Two Bangladeshi nationals identified as Ahmad Faisal, 26, and Muhammad Mukhtar Husain, 29, along with Kane Yahya, a 41 year old man from Mali, had been staying illegally in Japan, the Tokyo District Prosecutors Office said in a statement.

Faisal sneaked into the country after travelling by ship from South Korea around January 1997, and Husain came to Japan in February 2000 on a fake passport, it said.

Yahya overstayed his visa, which expired in October 1989, the statement said, without elaborating.

Officials at the office declined to comment further, only saying the three foreign nationals were believed to have links with al-Qaida.

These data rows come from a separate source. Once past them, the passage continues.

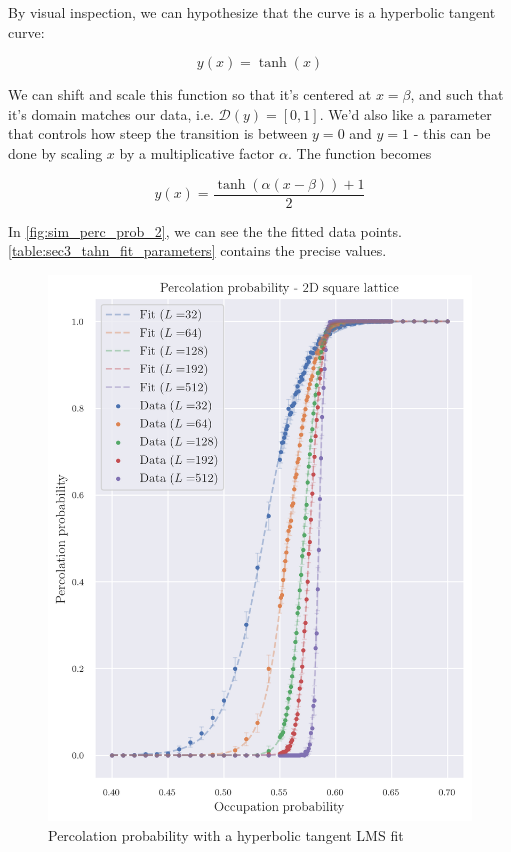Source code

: By visual inspection, we can hypothesize that the curve is a hyperbolic tangent curve: 

$$ 
y(x) = \tanh(x)
$$

We can shift and scale this function so that it's centered at $x=\beta$, and such that it's domain matches our data, i.e. $\mathcal{D}(y) = \left[ 0, 1 \right]$. We'd also like a parameter that controls how steep the transition is between $y=0$ and $y=1$ - this can be done by scaling $x$ by a multiplicative factor $\alpha$. The function becomes

$$ 
y(x) = \frac{\tanh(\alpha(x - \beta)) + 1}{2}
$$ 

In \autoref{fig:sim_perc_prob_2}, we can see the the fitted data points. \autoref{table:sec3_tahn_fit_parameters} contains the precise values.


\begin{figure}[H]
  \includegraphics[width=\linewidth]{Images/sim_perc_prob_2.png}
  \caption{Percolation probability with a hyperbolic tangent LMS fit}
  \label{fig:sim_perc_prob_2}
\end{figure}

The three were among eight foreigners arrested in Japan in connection with an investigation into Lionel Dumont, 33, a Frenchman linked to al-Qaida who stayed in Japan after the 11 September attacks in the United States, news reports said.

Al-Qaida links

Dumont allegedly belonged to Al-Qaida's logistics arm and police suspect he was engaged in raising funds, money laundering and forming a ''terrorist network while hiding in Japan'' between July 2002 and September 2003, according to earlier reports.

Police and security agencies have refused to comment on Dumont's reported stay in Japan, although it has been tacitly acknowledged in comments by politicians including Prime Minister Junichiro Koizumi.

Officials at the office declined to comment further, only saying the three foreign nationals were believed to have links with al-Qaida

Dumont is included on a US Treasury Department list published in June 2003 specifying 17 individuals linked to al-Qaida whose assets had been frozen.

He was arrested in Germany in December 2003 for ''non-terrorist'' offences and was extradited earlier this year to France, where, in 2001, he was sentenced in absentia to life in prison for armed robbery.

After dropping out of university, Dumont converted to Islam in 1993 and fought for the Mujahidin alongside the Bosnian army in Bosnia-Hercegovina.

He returned to France and is suspected of forming the "Roubaix Gang" in 1995, which carried out armed robberies to raise funds for Islamist causes until he fled a police raid a year later.

He reportedly entered Japan in July 2002 despite the country's stepped-up immigration measures after the September 11  attacks.